Detecting bulbar amyotrophic lateral sclerosis (ALS) using automatic acoustic analysis

Abstract Home-based speech assessments have the potential to dramatically improve ALS clinical practice and facilitate patient stratification for ALS clinical trials. Acoustic speech analysis has demonstrated the ability to capture a variety of relevant speech motor impairments, but implementation has been hindered by both the nature of lab-based assessments (requiring travel and time for patients) and also by the opacity of some acoustic feature analysis methods. Furthermore, these challenges and others have obscured the ability to distinguish different ALS disease stages/severities. Validation of remote-capable acoustic analysis tools could enable detection of early signs of ALS, and these tools could be deployed to screen and monitor patients without requiring clinic visits.
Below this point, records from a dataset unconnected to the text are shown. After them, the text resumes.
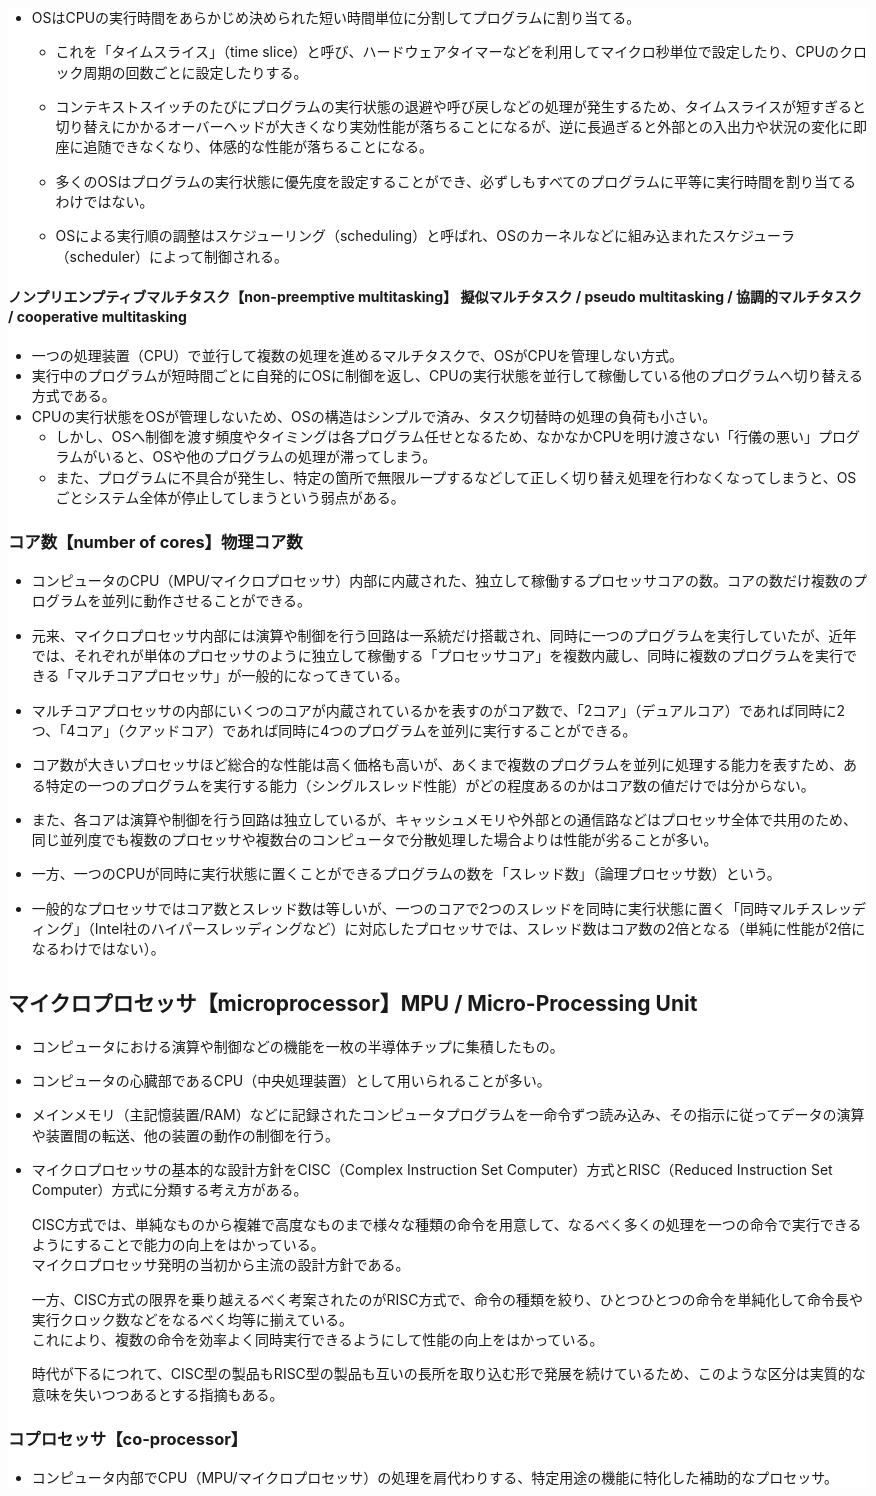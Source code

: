 - OSはCPUの実行時間をあらかじめ決められた短い時間単位に分割してプログラムに割り当てる。
    - これを「タイムスライス」（time slice）と呼び、ハードウェアタイマーなどを利用してマイクロ秒単位で設定したり、CPUのクロック周期の回数ごとに設定したりする。
    - コンテキストスイッチのたびにプログラムの実行状態の退避や呼び戻しなどの処理が発生するため、タイムスライスが短すぎると切り替えにかかるオーバーヘッドが大きくなり実効性能が落ちることになるが、逆に長過ぎると外部との入出力や状況の変化に即座に追随できなくなり、体感的な性能が落ちることになる。

    - 多くのOSはプログラムの実行状態に優先度を設定することができ、必ずしもすべてのプログラムに平等に実行時間を割り当てるわけではない。
    - OSによる実行順の調整はスケジューリング（scheduling）と呼ばれ、OSのカーネルなどに組み込まれたスケジューラ（scheduler）によって制御される。


#### ノンプリエンプティブマルチタスク【non-preemptive multitasking】 擬似マルチタスク / pseudo multitasking / 協調的マルチタスク / cooperative multitasking
- 一つの処理装置（CPU）で並行して複数の処理を進めるマルチタスクで、OSがCPUを管理しない方式。
- 実行中のプログラムが短時間ごとに自発的にOSに制御を返し、CPUの実行状態を並行して稼働している他のプログラムへ切り替える方式である。
- CPUの実行状態をOSが管理しないため、OSの構造はシンプルで済み、タスク切替時の処理の負荷も小さい。
    - しかし、OSへ制御を渡す頻度やタイミングは各プログラム任せとなるため、なかなかCPUを明け渡さない「行儀の悪い」プログラムがいると、OSや他のプログラムの処理が滞ってしまう。
    - また、プログラムに不具合が発生し、特定の箇所で無限ループするなどして正しく切り替え処理を行わなくなってしまうと、OSごとシステム全体が停止してしまうという弱点がある。



### コア数【number of cores】物理コア数
- コンピュータのCPU（MPU/マイクロプロセッサ）内部に内蔵された、独立して稼働するプロセッサコアの数。コアの数だけ複数のプログラムを並列に動作させることができる。
- 元来、マイクロプロセッサ内部には演算や制御を行う回路は一系統だけ搭載され、同時に一つのプログラムを実行していたが、近年では、それぞれが単体のプロセッサのように独立して稼働する「プロセッサコア」を複数内蔵し、同時に複数のプログラムを実行できる「マルチコアプロセッサ」が一般的になってきている。

- マルチコアプロセッサの内部にいくつのコアが内蔵されているかを表すのがコア数で、「2コア」（デュアルコア）であれば同時に2つ、「4コア」（クアッドコア）であれば同時に4つのプログラムを並列に実行することができる。

- コア数が大きいプロセッサほど総合的な性能は高く価格も高いが、あくまで複数のプログラムを並列に処理する能力を表すため、ある特定の一つのプログラムを実行する能力（シングルスレッド性能）がどの程度あるのかはコア数の値だけでは分からない。

- また、各コアは演算や制御を行う回路は独立しているが、キャッシュメモリや外部との通信路などはプロセッサ全体で共用のため、同じ並列度でも複数のプロセッサや複数台のコンピュータで分散処理した場合よりは性能が劣ることが多い。

- 一方、一つのCPUが同時に実行状態に置くことができるプログラムの数を「スレッド数」（論理プロセッサ数）という。
- 一般的なプロセッサではコア数とスレッド数は等しいが、一つのコアで2つのスレッドを同時に実行状態に置く「同時マルチスレッディング」（Intel社のハイパースレッディングなど）に対応したプロセッサでは、スレッド数はコア数の2倍となる（単純に性能が2倍になるわけではない）。

## マイクロプロセッサ【microprocessor】MPU / Micro-Processing Unit
- コンピュータにおける演算や制御などの機能を一枚の半導体チップに集積したもの。
- コンピュータの心臓部であるCPU（中央処理装置）として用いられることが多い。
- メインメモリ（主記憶装置/RAM）などに記録されたコンピュータプログラムを一命令ずつ読み込み、その指示に従ってデータの演算や装置間の転送、他の装置の動作の制御を行う。


- マイクロプロセッサの基本的な設計方針をCISC（Complex Instruction Set Computer）方式とRISC（Reduced Instruction Set Computer）方式に分類する考え方がある。

    CISC方式では、単純なものから複雑で高度なものまで様々な種類の命令を用意して、なるべく多くの処理を一つの命令で実行できるようにすることで能力の向上をはかっている。  
    マイクロプロセッサ発明の当初から主流の設計方針である。  

    一方、CISC方式の限界を乗り越えるべく考案されたのがRISC方式で、命令の種類を絞り、ひとつひとつの命令を単純化して命令長や実行クロック数などをなるべく均等に揃えている。  
    これにより、複数の命令を効率よく同時実行できるようにして性能の向上をはかっている。

    時代が下るにつれて、CISC型の製品もRISC型の製品も互いの長所を取り込む形で発展を続けているため、このような区分は実質的な意味を失いつつあるとする指摘もある。

### コプロセッサ【co-processor】
- コンピュータ内部でCPU（MPU/マイクロプロセッサ）の処理を肩代わりする、特定用途の機能に特化した補助的なプロセッサ。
Here, we sought to determine whether acoustic features gathered using a remote-capable assessment app could detect ALS as well as different levels of speech impairment severity resulting from ALS. Speech samples (readings of a standardized, 99-word passage) from 119 ALS patients with varying degrees of disease severity as well as 22 neurologically healthy participants were analyzed, and 53 acoustic features were extracted. Patients were stratified into early and late stages of disease (ALS-early/ALS-E and ALS-late/ALS-L) based on the ALS Functional Ratings Scale - Revised bulbar score (FRS-bulb). Data were analyzed using a sparse Bayesian logistic regression classifier. It was determined that the current relatively small set of acoustic features could distinguish between ALS and controls well (area under receiver operating characteristic curve/AUROC = 0.85), that the ALS-E patients could be separated well from control participants (AUROC = 0.78), and that ALS-E and ALS-L patients could be reasonably separated (AUROC = 0.70). These results highlight the potential for remote acoustic analyses to detect and stratify ALS.